Сначала все шло хорошо. Дорожка была прямая и удобная. Свет уже угасал, но я надеялся, что скоро выйду на открытое место. Небо, видневшееся сквозь деревья, было поразительного розового цвета, и ветви дубов с молодыми листьями выглядели на его фоне черными и четко очерченными. Вот засверкало несколько ранних звезд. Где-то слева от меня шумно устраивался на ночь птичий табор, а пичуги, припозднившиеся к своему гнездовью, вились надо мной. На небо поднималась луна, и я уже предвкушал еще один хороший ночной переход, когда лунный свет в одно мгновение погас. Небо заволокли тучи, и через минуту стало совершенно темно. Не зная, что делать дальше, я сел на землю прямо на тропе и услышал, как, стуча по листьям, приближается дождь. Я ничего не видел, но стук капель по листве и веткам постепенно переходил в настоящий рев, и вот гроза уже гремит надо мной и потоки воды больно бьют по телу, даже через одежду. Я съежился. Но гроза прошла так же быстро, как и началась, — мимолетный шквал, налетевший с моря и иссякший, как я себе представил, выпустив всю свою ярость на первое же попавшееся ему живое существо, то есть на меня. Снова появилась луна, залив мир жидким серебром. Деревья сияли, а тропинка вилась потоком белого огня. Но вся эта красота исчезла, как только земля впитала воду, и я почувствовал укол горького сожаления. Я был один в этом диком лесу, и все, даже небо, восстало против меня.
Прохладный ночной воздух студил влажную сутану, и скоро я уже дрожал от холода. Мокрые сандалии хлюпали. Дорожка превратилась в болото и еще через милю уткнулась в заросли терновника. Я попытался найти обходной путь, но заросли казались бесконечными, так что пришлось двинуться напролом. Ветки, вооруженные сотнями острых шипов длиной в дюйм, были упругими, как сталь, и в конце концов вынудили меня повернуть назад и пробиваться обратно. А шипы кололи и царапали спину, капюшон и, что хуже всего, голые лодыжки. Подаренная Адриком сумка безнадежно запуталась в ветках, и я в полной панике кое-как освободился от нее, бросив последнее яблоко и остатки пива. Я уже плакал от боли и отчаяния, когда выдрался из последних запутанных веток и упал на землю, освещенную луной, на заросшем лугу, полном сухих папоротников. Впереди виднелась каменная стена, и я потащился к ней, пробиваясь сквозь шуршащие сухие стебли и листья.
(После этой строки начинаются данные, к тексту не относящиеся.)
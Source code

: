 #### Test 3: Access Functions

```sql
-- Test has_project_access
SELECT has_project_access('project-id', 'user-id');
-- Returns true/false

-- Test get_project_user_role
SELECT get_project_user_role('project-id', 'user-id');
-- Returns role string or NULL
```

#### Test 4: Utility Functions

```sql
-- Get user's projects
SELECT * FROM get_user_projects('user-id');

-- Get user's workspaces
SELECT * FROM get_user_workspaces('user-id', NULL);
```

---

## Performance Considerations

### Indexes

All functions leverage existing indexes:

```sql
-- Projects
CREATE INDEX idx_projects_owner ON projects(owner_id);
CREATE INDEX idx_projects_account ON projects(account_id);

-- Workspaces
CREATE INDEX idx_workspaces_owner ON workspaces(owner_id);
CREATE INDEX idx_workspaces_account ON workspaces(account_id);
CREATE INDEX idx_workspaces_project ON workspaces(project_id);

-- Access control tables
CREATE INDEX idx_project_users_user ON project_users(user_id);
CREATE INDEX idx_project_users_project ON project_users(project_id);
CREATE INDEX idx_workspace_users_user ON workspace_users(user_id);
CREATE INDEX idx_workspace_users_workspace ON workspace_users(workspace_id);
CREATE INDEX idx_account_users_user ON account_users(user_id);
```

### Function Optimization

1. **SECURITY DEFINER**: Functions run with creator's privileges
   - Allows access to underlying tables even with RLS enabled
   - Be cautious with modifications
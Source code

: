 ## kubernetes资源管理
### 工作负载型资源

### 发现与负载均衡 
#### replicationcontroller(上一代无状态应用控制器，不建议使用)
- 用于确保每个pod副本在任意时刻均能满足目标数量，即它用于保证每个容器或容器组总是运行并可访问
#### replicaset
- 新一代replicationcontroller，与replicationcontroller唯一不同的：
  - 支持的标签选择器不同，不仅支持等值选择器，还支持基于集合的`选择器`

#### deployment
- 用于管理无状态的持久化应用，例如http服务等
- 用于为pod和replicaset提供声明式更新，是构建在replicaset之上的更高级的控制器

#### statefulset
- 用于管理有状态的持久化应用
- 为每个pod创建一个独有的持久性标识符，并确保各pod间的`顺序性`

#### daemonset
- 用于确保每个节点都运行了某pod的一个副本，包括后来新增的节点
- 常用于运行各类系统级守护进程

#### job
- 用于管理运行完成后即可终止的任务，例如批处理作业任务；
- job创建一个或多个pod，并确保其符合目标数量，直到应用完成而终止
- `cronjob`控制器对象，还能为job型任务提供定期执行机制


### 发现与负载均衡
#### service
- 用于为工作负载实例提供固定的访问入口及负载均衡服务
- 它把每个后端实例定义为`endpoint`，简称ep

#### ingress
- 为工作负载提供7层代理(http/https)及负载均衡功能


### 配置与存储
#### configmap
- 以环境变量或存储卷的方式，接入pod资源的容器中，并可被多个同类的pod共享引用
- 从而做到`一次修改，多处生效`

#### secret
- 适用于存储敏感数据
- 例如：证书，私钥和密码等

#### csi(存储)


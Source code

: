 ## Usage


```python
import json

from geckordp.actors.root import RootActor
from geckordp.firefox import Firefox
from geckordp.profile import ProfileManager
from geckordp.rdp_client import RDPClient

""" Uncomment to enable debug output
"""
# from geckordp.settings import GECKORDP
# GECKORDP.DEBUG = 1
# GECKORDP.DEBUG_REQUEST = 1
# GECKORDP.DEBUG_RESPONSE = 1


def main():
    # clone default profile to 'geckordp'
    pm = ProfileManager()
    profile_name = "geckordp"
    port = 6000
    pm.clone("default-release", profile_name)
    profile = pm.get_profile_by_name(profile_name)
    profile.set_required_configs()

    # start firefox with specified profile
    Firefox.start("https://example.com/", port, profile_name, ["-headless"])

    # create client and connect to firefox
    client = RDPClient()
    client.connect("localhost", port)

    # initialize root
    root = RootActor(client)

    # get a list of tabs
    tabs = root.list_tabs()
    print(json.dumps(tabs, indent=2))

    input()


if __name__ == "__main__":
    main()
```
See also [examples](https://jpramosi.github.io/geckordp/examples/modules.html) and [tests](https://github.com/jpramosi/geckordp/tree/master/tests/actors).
Взобравшись на стену, я огляделся.
Это была вершина холма. Слева темно-синей полосой виднелось море. Справа к востоку уходили холмы и овраги Южного Хэмса, туда, где далеко-далеко впереди вставала темная стена вересковых пустошей и высилась громада холма Угборо-Бикон, украшенного на вершине, как хохолком, кучей камней, — он резко выделялся на фоне еще более отдаленных и высоких холмов. Под этим холмом был мой дом. Там на кладбище покоились мои мать и отец. Мне тут же представилось, как у нас в камине горит огонь, распадаясь на тысячи ярких, словно драгоценные камни, угольков, — видение было столь явственным, что я почти ощутил на лице жар. Но это была всего лишь иллюзия, заставившая меня еще сильнее почувствовать холод мокрой, ледяной сутаны и одиночество. Тут я вспомнил слова Адрика и немного приободрился, по крайней мере чуть-чуть согрелся и был готов к тому, что мне предстояло. А предстоял мне нелегкий путь без малейшей надежды на безопасность и чье-то гостеприимство.
И вот я отвернулся от пустошей и больше не оглядывался назад, хотя и чувствовал их за своей спиной. Я потихоньку продвигался вперед, выбирая дорогу между папоротниками и кустами можжевельника. Луна уже стояла низко. Где-то посредине пути моя только что возникшая уверенность в себе вдруг сменилась жутким страхом; уши буквально встали торчком, ловя малейший звук. Конечно, я был здесь не один. Вокруг сновали и другие существа. Над головой носились летучие мыши. Кто-то шуршал в папоротниках. Потом мне послышались голоса — и я увидел невдалеке, на возвышении, крестьянский дом. Под низким навесом горел огонь — кто-то там не спал, занятый какой-то ночной работой, и громко проклинал ее. Я обошел этот дом стороной, оставив его далеко позади, как вдруг передо мной раздался ужасающий пронзительный вскрик. Тонкий, высокий, он секунду еще дрожал в воздухе, прежде чем смолкнуть, но лишь для того, чтобы раздаться снова, напоминая жуткое рыдающее завывание. Я бросился ничком на землю. Позади, возле дома, залаяли собаки. Уткнувшись лицом в траву, я сообразил, что звук этот означал вовсе не убийство или насилие и даже не появление вампира-кровопийцы — кричали лисы, у которых начался гон. Эти вопли я часто слышал, когда был мальчишкой. Снова поднявшись на ноги, я чуть не рассмеялся, подумав, что стал совершенно городским жителем, если сразу не распознал ночную песню лиса. Однако то был голос живого существа, почти человеческий, и он насмехался надо мной, пока я шел дальше в сторону моря.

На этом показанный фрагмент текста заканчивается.